━━━ Extracted entries ━━━

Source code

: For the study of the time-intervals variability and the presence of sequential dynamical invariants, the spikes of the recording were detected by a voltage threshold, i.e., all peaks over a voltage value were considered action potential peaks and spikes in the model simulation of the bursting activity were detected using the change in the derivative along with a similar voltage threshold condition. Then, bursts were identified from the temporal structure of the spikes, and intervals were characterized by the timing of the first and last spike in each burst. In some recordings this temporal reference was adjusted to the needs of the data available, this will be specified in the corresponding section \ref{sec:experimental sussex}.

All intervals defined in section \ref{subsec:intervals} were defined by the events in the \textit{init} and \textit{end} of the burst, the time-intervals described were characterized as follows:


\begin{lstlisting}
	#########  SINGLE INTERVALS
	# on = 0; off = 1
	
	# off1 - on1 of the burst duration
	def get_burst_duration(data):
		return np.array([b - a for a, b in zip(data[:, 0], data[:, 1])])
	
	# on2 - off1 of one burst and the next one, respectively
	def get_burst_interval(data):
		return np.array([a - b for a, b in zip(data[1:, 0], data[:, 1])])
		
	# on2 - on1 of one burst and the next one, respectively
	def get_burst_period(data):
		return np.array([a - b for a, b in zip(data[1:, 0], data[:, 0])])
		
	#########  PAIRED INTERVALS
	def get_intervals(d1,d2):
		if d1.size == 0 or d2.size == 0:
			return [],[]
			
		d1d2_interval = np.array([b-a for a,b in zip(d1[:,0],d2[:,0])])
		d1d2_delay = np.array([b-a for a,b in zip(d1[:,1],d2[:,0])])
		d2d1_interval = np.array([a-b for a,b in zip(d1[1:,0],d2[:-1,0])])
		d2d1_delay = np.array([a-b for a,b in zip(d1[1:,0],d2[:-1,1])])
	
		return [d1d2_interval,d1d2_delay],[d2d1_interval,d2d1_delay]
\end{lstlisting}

━━━
━━━ Extracted entries ━━━

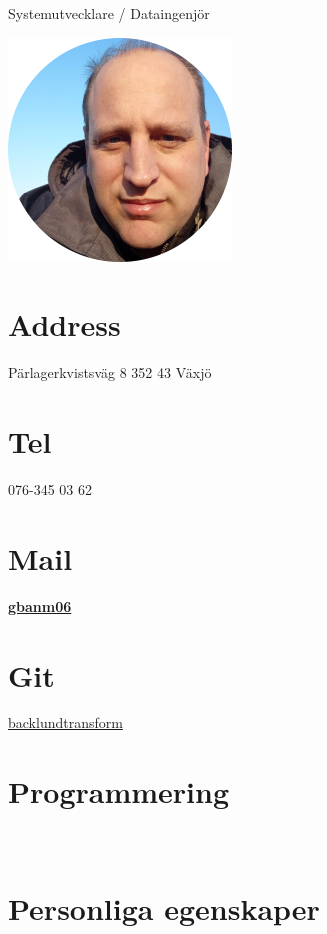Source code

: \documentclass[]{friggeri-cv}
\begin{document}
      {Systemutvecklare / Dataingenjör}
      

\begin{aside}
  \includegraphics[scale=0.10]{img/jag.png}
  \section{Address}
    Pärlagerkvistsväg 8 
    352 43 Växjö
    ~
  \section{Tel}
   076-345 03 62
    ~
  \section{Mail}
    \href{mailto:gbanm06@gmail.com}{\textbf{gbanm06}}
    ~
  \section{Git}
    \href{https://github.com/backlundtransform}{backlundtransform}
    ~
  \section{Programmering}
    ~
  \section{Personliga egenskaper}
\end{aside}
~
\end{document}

━━━
━━━ Extracted entries ━━━

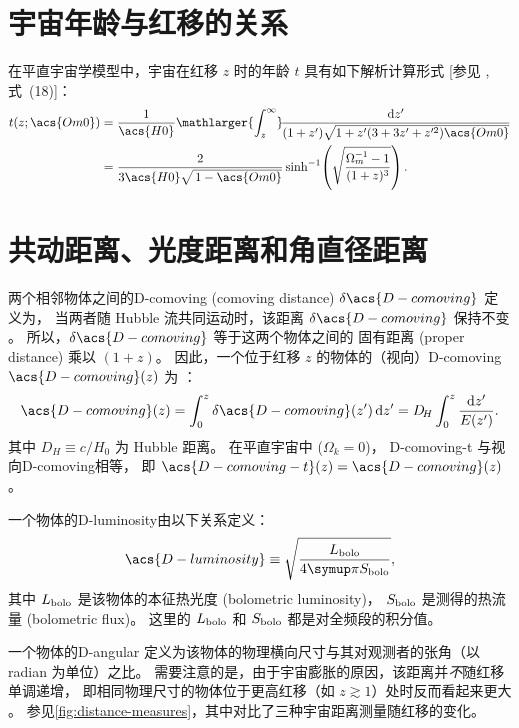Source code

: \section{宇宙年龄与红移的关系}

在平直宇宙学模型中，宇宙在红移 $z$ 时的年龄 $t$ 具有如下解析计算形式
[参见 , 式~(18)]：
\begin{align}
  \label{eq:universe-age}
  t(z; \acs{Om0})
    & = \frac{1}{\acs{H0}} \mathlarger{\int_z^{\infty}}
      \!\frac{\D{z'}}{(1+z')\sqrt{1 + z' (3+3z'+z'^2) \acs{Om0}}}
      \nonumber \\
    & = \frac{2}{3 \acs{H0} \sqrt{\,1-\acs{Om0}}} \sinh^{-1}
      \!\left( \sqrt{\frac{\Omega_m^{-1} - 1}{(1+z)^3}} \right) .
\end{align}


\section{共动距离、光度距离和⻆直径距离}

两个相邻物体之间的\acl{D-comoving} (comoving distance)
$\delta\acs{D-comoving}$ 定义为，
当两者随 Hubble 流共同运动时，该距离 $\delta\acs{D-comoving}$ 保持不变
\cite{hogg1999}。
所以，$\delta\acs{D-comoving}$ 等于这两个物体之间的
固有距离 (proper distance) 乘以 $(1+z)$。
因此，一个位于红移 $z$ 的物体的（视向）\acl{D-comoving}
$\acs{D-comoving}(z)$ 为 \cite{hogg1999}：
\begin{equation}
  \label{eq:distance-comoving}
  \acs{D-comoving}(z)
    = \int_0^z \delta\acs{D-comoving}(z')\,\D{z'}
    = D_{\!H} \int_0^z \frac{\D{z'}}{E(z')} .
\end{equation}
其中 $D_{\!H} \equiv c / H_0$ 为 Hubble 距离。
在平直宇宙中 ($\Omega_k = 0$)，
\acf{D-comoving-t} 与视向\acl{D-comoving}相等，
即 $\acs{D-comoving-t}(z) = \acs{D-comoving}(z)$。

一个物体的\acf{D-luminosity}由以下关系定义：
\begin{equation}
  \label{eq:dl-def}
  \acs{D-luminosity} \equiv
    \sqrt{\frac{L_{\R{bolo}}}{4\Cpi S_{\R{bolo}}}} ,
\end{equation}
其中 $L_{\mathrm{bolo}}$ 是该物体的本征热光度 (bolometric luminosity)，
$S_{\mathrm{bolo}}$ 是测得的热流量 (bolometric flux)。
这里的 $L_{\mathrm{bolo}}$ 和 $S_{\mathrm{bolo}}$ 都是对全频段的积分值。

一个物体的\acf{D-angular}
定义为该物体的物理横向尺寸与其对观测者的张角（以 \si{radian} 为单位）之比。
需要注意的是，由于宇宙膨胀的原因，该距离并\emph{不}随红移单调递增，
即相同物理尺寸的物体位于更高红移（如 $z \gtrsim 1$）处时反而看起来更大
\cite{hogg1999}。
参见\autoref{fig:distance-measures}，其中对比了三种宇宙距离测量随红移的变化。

━━━

What is being asked >>
Every line that contains the string "luminosity" should be returned from the data.

Result below >>
一个物体的\acf{D-luminosity}由以下关系定义：
  \acs{D-luminosity} \equiv
其中 $L_{\mathrm{bolo}}$ 是该物体的本征热光度 (bolometric luminosity)，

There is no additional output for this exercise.